My First Track Meet | Teen Ink

My First Track Meet MAG

August 26, 2014
By Ashlyn McKenna BRONZE, Wyckoff, New Jersey
Ashlyn McKenna BRONZE, Wyckoff, New Jersey
2 articles 0 photos 0 comments

Despite all the training, when the day of my first track meet finally arrived, I didn’t feel ready. I had been preparing for weeks, but I was still jittery. I had no idea what to expect. I didn’t know what event I was going to run. I didn’t know what times I should run, and I didn’t know how I was going to like competing. Running is not an activity I would call fun. For some, it’s exhilarating, action-packed, and gripping, but most would describe it as painful, stressful, and agonizing.

Walking into the unfamiliar stadium for the meet, I immediately felt intimidated. After warming up for a couple minutes I relaxed a bit. Running has always come naturally to me, and participating in middle school track never made me nervous.

It’s just one race, I told myself. It will be easy.

I watched as my teammates prepared for their events. Our green jerseys were scattered around the stadium. I could see the shot-putters warming up, the jumpers practicing their approach, and the pole-vaulters deciding what poles to use. A sense of anxiety filled the stadium.

As the shot of the first gun rang out, my nervous anticipation was replaced by anxiety. More and more of my teammates began to compete. As they made their way around the track and passed where we were seated, we cheered them on. During this time, any chance of returning to a state of relaxation evaporated.

After watching too many races, I sat down, plugged in my headphones and drowned out the stadium sounds. The stress of school vanished as fears about my first race entered my head. What if I can’t do this? What if my legs give out and I have to stop? What if I come in dead last? What if people laugh at me?

Another hour passed, but my event – the mile – was still not close. Since mine was in the last event, I had at least another hour before I needed to warm up. The mile is one of the longer races at indoor track meets. It’s enough time to get lapped, to come in dead last, to be laughed at. I could imagine nothing but unfortunate circumstances occurring in the five minutes and change it takes me to run a mile.
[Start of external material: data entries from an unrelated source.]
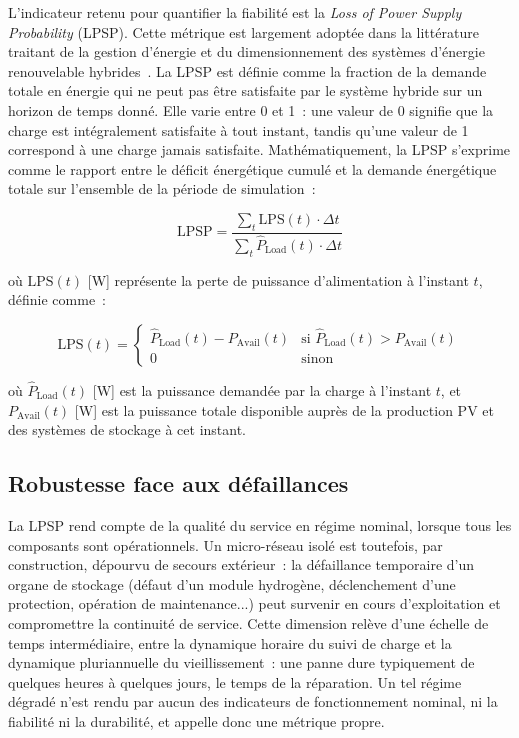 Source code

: L'indicateur retenu pour quantifier la fiabilité est la \textit{Loss of Power Supply Probability} (LPSP). Cette métrique est largement adoptée dans la littérature traitant de la gestion d'énergie et du dimensionnement des systèmes d'énergie renouvelable hybrides~\cite{korovushkin_modern_2025}\cite{heydari_combined_2023}. La LPSP est définie comme la fraction de la demande totale en énergie qui ne peut pas être satisfaite par le système hybride sur un horizon de temps donné. Elle varie entre 0 et 1~: une valeur de 0 signifie que la charge est intégralement satisfaite à tout instant, tandis qu'une valeur de 1 correspond à une charge jamais satisfaite. Mathématiquement, la LPSP s'exprime comme le rapport entre le déficit énergétique cumulé et la demande énergétique totale sur l'ensemble de la période de simulation~:

\begin{equation}
    \mathrm{LPSP} = \frac{\sum_{t} \mathrm{LPS}(t)\cdot \Delta t}{\sum_{t} \hat{P}_{\text{Load}}(t) \cdot \Delta t}
    \label{eq:lpsp}
\end{equation}

où $\mathrm{LPS}(t)$ [W] représente la perte de puissance d'alimentation à l'instant $t$, définie comme~:

\begin{equation}
    \mathrm{LPS}(t) =
    \begin{cases}
      \hat{P}_{\text{Load}}(t) - P_{\text{Avail}}(t) & \text{si } \hat{P}_{\text{Load}}(t) > P_{\text{Avail}}(t) \\
      0 & \text{sinon}
    \end{cases}
    \label{eq:lps}
\end{equation}

où $\hat{P}_{\text{Load}}(t)$ [W] est la puissance demandée par la charge à l'instant $t$, et $P_{\text{Avail}}(t)$ [W] est la puissance totale disponible auprès de la production PV et des systèmes de stockage à cet instant.

\subsection{Robustesse face aux défaillances}
\label{subsec:indic_robustesse}

La LPSP rend compte de la qualité du service en régime nominal, lorsque tous les composants sont opérationnels. Un micro-réseau isolé est toutefois, par construction, dépourvu de secours extérieur~: la défaillance temporaire d'un organe de stockage (défaut d'un module hydrogène, déclenchement d'une protection, opération de maintenance...) peut survenir en cours d'exploitation et compromettre la continuité de service. Cette dimension relève d'une échelle de temps intermédiaire, entre la dynamique horaire du suivi de charge et la dynamique pluriannuelle du vieillissement~: une panne dure typiquement de quelques heures à quelques jours, le temps de la réparation. Un tel régime dégradé n'est rendu par aucun des indicateurs de fonctionnement nominal, ni la fiabilité ni la durabilité, et appelle donc une métrique propre.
A half hour passed, and my mind was only filled with thoughts of failure. The dreaded race was approaching. The closer I got to race time, the tighter the knots in my stomach became. I doubled over as the pain became too much for me. I needed to get out of my seat – away from the races, away from the negative thoughts, away from myself. As I walked around, my coach, failing to see the pain on my face, told me I should start to warm up. I walked away coolly, but on the inside I was distraught. I was sure this race would be mortifying.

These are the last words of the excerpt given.